Aberrant RNA Splicing Events Driven by Mutations of RNA-Binding Proteins as Indicators for Skin Cutaneous Melanoma Prognosis

Affiliations

Aberrant RNA Splicing Events Driven by Mutations of RNA-Binding Proteins as Indicators for Skin Cutaneous Melanoma Prognosis

Chao Mei et al. Front Oncol. .

Abstract

The worldwide incidence of skin cutaneous melanoma (SKCM) is increasing at a more rapid rate than other tumors. Aberrant alternative splicing (AS) is found to be common in cancer; however, how this process contributes to cancer prognosis still remains largely unknown. Mutations in RNA-binding proteins (RBPs) may trigger great changes in the splicing process. In this study, we comprehensively analyzed DNA and RNA sequencing data and clinical information of SKCM patients, together with widespread changes in splicing patterns induced by RBP mutations.
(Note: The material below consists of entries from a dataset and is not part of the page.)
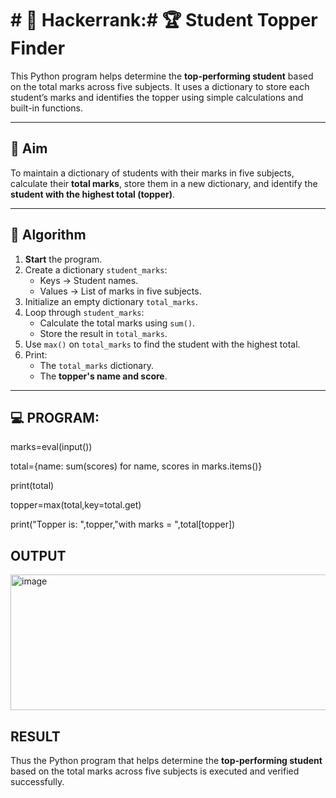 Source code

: # # 🔢 Hackerrank:# 🏆 Student Topper Finder

This Python program helps determine the **top-performing student** based on the total marks across five subjects. It uses a dictionary to store each student’s marks and identifies the topper using simple calculations and built-in functions.

---

## 🎯 Aim

To maintain a dictionary of students with their marks in five subjects, calculate their **total marks**, store them in a new dictionary, and identify the **student with the highest total (topper)**.

---

## 🧠 Algorithm

1. **Start** the program.
2. Create a dictionary `student_marks`:
   - Keys → Student names.
   - Values → List of marks in five subjects.
3. Initialize an empty dictionary `total_marks`.
4. Loop through `student_marks`:
   - Calculate the total marks using `sum()`.
   - Store the result in `total_marks`.
5. Use `max()` on `total_marks` to find the student with the highest total.
6. Print:
   - The `total_marks` dictionary.
   - The **topper's name and score**.

---

## 💻 PROGRAM:
marks=eval(input())

total={name: sum(scores) for name, scores in marks.items()}

print(total)

topper=max(total,key=total.get)

print("Topper is: ",topper,"with marks = ",total[topper])

## OUTPUT
<img width="1148" height="217" alt="image" src="https://github.com/user-attachments/assets/91f600c9-d2f5-41c2-bea7-fa14c6e02b8e" />

## RESULT
Thus the Python program that helps determine the **top-performing student** based on the total marks across five subjects is executed and verified successfully.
We screened mRNA expression-related and prognosis-related mutations in RBPs and investigated the potential affections of RBP mutations on splicing patterns. Mutations in 853 RBPs were demonstrated to be correlated with splicing aberrations (p < 0.01). Functional enrichment analysis revealed that these alternative splicing events (ASEs) may participate in tumor progress by regulating the modification process, cell-cycle checkpoint, metabolic pathways, MAPK signaling, PI3K-Akt signaling, and other important pathways in cancer. We also constructed a prediction model based on overall survival-related AS events (OS-ASEs) affected by RBP mutations, which exhibited a good predict efficiency with the area under the curve of 0.989. Our work highlights the importance of RBP mutations in splicing alterations and provides effective biomarkers for prediction of prognosis of SKCM.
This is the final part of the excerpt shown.